University of Virginia Library


24

WORKING AND WAITING.

Suggested by Carl Müller's Cast of the Seamstress, at the Dusseldorf Gallery.

I.

Look on that form, once fit for the sculptor!
Look on that cheek, where the roses have died!
Working and waiting have robbed from the artist
All that his marble could show for its pride.
Statue-like sitting
Alone, in the flitting
And wind-haunted shadows that people her hearth.
God protect all of us—
God shelter all of us
From the reproach of such scenes upon earth!

II.

All the day long, and through the cold midnight,
Still the hot needle she wearily plies.
Haggard and white as the ghost of a Spurned One,
Sewing white robes for the Chosen One's eyes—
Lost in her sorrow,
But for the morrow
Phantom-like speaking in every stitch—
God protect all of us—
God shelter all of us
From the Curse, born with each sigh for the Rich!

25

III.

Low burns the lamp.
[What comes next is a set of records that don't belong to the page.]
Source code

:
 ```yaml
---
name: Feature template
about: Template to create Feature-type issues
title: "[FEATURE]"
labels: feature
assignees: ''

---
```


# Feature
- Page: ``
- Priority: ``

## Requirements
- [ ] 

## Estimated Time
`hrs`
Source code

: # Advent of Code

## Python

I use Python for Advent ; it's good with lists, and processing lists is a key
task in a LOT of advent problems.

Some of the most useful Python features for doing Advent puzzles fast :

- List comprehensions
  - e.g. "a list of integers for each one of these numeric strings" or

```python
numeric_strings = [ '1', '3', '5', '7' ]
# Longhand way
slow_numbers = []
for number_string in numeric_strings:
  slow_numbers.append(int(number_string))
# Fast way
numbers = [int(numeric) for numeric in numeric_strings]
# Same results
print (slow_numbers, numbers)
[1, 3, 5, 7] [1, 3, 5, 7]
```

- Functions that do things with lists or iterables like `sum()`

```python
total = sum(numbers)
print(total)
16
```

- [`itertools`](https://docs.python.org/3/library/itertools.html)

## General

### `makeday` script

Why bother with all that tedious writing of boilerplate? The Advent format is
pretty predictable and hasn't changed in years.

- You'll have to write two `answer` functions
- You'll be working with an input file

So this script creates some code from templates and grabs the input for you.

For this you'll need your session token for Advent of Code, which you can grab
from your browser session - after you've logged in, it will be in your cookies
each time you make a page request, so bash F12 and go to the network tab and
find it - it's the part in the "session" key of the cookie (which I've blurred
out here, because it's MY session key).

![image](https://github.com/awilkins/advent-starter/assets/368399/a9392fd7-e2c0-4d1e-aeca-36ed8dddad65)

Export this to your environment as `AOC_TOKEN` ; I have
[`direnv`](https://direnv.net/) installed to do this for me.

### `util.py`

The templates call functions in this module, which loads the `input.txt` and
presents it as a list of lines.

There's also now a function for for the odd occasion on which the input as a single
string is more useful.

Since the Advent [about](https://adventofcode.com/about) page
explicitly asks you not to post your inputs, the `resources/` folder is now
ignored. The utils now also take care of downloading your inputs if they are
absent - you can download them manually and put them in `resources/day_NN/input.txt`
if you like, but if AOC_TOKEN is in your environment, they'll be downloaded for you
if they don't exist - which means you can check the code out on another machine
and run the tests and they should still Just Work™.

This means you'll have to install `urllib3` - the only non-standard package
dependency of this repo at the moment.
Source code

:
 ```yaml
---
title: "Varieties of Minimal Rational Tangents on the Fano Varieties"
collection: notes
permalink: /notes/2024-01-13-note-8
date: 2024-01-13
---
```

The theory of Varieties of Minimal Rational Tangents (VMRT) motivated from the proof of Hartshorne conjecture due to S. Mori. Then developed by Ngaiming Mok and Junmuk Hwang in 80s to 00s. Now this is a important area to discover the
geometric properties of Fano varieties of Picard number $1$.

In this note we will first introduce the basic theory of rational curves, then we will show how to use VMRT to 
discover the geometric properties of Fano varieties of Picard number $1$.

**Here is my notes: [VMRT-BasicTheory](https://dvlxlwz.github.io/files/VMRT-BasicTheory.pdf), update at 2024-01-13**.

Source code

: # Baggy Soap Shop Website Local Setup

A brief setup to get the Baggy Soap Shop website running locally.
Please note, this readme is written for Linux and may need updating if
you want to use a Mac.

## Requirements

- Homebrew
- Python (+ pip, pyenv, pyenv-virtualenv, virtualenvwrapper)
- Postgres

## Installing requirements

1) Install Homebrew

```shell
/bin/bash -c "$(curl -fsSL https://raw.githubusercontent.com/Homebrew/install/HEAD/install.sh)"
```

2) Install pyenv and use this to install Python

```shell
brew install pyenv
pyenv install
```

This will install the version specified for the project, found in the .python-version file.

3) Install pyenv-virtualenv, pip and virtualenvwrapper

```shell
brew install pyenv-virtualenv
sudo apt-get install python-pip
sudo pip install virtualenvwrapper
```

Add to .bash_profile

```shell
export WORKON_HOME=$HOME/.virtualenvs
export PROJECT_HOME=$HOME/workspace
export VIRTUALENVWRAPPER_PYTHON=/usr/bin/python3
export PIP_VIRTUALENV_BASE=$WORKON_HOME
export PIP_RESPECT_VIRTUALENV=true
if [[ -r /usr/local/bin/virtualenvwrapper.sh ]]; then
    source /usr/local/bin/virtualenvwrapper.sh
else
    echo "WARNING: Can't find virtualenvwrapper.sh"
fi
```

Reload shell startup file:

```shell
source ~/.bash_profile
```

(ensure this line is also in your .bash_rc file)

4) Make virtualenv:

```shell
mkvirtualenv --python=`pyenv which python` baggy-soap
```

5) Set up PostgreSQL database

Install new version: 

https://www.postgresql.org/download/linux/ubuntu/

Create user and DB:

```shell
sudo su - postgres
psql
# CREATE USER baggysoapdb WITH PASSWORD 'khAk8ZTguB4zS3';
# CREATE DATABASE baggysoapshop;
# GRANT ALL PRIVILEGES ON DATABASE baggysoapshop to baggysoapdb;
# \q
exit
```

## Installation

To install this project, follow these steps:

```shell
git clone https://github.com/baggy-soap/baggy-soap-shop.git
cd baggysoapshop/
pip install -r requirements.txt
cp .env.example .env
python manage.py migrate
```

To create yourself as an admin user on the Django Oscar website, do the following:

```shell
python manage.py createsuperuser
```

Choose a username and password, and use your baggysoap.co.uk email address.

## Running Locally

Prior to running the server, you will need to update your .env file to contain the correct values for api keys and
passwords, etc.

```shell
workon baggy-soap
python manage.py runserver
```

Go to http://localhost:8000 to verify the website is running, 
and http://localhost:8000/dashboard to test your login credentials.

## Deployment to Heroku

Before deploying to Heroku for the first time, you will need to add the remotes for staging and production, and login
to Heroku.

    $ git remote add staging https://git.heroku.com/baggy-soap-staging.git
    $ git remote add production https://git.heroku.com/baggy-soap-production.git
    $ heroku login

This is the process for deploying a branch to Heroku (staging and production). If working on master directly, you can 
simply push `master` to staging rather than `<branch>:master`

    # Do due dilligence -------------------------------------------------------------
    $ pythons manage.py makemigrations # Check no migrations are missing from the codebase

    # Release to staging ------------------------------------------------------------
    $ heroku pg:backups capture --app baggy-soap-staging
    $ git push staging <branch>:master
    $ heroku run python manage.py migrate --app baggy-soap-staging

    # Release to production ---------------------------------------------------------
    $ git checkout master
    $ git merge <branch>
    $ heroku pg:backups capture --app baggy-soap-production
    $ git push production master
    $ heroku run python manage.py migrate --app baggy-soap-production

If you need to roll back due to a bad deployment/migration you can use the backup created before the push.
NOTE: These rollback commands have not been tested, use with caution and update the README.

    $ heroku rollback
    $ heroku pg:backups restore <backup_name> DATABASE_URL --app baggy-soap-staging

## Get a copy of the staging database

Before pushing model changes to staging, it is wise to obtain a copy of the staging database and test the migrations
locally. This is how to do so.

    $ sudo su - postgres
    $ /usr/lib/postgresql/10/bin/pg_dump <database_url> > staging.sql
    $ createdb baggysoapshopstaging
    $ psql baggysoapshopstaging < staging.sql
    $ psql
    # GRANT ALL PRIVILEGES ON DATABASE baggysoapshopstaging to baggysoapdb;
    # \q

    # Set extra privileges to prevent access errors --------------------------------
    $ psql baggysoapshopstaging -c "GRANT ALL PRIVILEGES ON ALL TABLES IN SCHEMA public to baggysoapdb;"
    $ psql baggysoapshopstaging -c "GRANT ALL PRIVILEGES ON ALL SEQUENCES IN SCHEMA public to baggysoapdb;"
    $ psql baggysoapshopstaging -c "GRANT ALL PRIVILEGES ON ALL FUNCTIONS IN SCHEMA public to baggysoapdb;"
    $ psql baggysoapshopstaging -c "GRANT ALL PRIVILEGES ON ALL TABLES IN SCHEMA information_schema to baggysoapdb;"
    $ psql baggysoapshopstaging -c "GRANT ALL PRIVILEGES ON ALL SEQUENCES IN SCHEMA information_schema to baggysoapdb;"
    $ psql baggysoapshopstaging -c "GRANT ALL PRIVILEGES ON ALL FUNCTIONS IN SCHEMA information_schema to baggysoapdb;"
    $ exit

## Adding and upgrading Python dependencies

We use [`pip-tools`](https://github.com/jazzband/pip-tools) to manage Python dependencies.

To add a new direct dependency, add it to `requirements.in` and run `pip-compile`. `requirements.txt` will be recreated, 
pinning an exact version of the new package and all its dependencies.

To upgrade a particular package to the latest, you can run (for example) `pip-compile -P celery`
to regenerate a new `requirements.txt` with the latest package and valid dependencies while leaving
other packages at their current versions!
Fly swifter, thou needle—
Swifter, thou asp for the breast of the poor!
Else the pale light will be stolen by Pity,
Ere of the vital part thou hast made sure.
Dying, yet living:
All the world's giving
Barely the life that runs out with her thread.
God protect all of us—
God shelter all of us
From her last glance, as she follows the Dead!

IV.

What if the morning finds her still bearing
All the soul's load of a merciless lot!
Fate will not lighten a grain of the burden
While the poor bearer by man is forgot.
Sewing and sighing!
Sewing and dying!
What to such life is a day or two more?
God protect all of us—
God shelter all of us
From the new day's lease of woe to the Poor!

V.

Hasten, ye winds! and yield her the mercy
Lying in sleep on your purified breath;
Yield her the mercy, enfolding a blessing,
Yield her the mercy whose signet is Death.

26

In her toil stopping,
See her work dropping—
Fate, thou art merciful! Life, thou art done!
God protect all of us—
God shelter all of us
From the heart breaking, and yet living on!

VI.

Winds that have sainted her, tell ye the story
Of the young life by the needle that bled;
Making its bridge over Death's soundless waters
Out of a swaying and soul-cutting thread.
Over it going,
All the world knowing!
Thousands have trod it, foot-bleeding, before!
God protect all of us—
God shelter all of us,
Should she look back from the Opposite Shore!